- Nov 3, 2025
- Posted by:
- Category: Abstract of 10th-icrbme
Abstract Book of the 10th International Conference on Research in Business, Management and Economics
Year: 2025
[PDF]
When Psychological Needs Meet Norms: Examining the Interplay of Self-determination, Group Norms, and Organizational Citizenship Behavior
Tuan Nguyen
ABSTRACT:
In today’s rapidly changing world, an organization’s success depends not only on helping behavior – an affiliative/promotive act aimed at facilitating internal efficiency and social cohesion – but also on civic virtue, a more challenging/promotive and macro-level commitment to the organization as a whole. Relying on Self-Determination Theory and role perception, the present study aimed to clarify the distinct motivational mechanisms behind these two critical forms of Organizational Citizenship Behavior (OCB).
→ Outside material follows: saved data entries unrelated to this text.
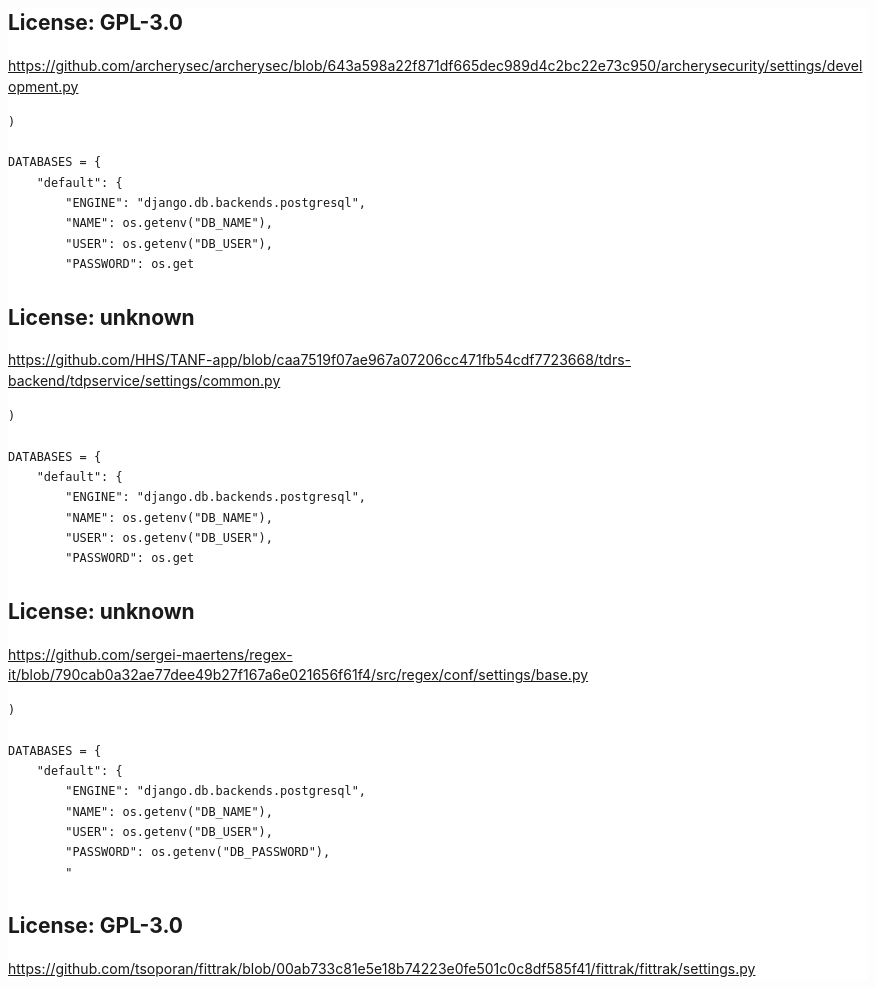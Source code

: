 
## License: GPL-3.0
https://github.com/archerysec/archerysec/blob/643a598a22f871df665dec989d4c2bc22e73c950/archerysecurity/settings/development.py

```
)

DATABASES = {
    "default": {
        "ENGINE": "django.db.backends.postgresql",
        "NAME": os.getenv("DB_NAME"),
        "USER": os.getenv("DB_USER"),
        "PASSWORD": os.get
```


## License: unknown
https://github.com/HHS/TANF-app/blob/caa7519f07ae967a07206cc471fb54cdf7723668/tdrs-backend/tdpservice/settings/common.py

```
)

DATABASES = {
    "default": {
        "ENGINE": "django.db.backends.postgresql",
        "NAME": os.getenv("DB_NAME"),
        "USER": os.getenv("DB_USER"),
        "PASSWORD": os.get
```


## License: unknown
https://github.com/sergei-maertens/regex-it/blob/790cab0a32ae77dee49b27f167a6e021656f61f4/src/regex/conf/settings/base.py

```
)

DATABASES = {
    "default": {
        "ENGINE": "django.db.backends.postgresql",
        "NAME": os.getenv("DB_NAME"),
        "USER": os.getenv("DB_USER"),
        "PASSWORD": os.getenv("DB_PASSWORD"), 
        "
```


## License: GPL-3.0
https://github.com/tsoporan/fittrak/blob/00ab733c81e5e18b74223e0fe501c0c8df585f41/fittrak/fittrak/settings.py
Findings of the two-wave survey of 428 employees across 35 groups highlighted that helping behavior is more strongly and positively associated with the satisfaction of relatedness within the immediate work group. In contrast, civic virtue is primarily driven by a principled sense of autonomy and competence, reflecting a self-endorsed choice to act for the organization’s collective good. The study’s key contribution, however, lies in the significant cross-level moderating effect of group cohesion. The results revealed that in highly cohesive groups, even individuals with high satisfaction of competence tend to suppress their civic virtue behaviors. This suggests a potential trade-off between maintain group harmony and encourage constructive, challenging actions like civic virtue. For managers, this implies that while fostering cohesion is beneficial, an overemphasis on harmony can inadvertently stifle the critical dissent necessary for organizational innovation and long-term adaptation.
Keywords: Ocb, Fundamental Psychological Needs, Role Perception, Group Norms, Multilevel Analysis.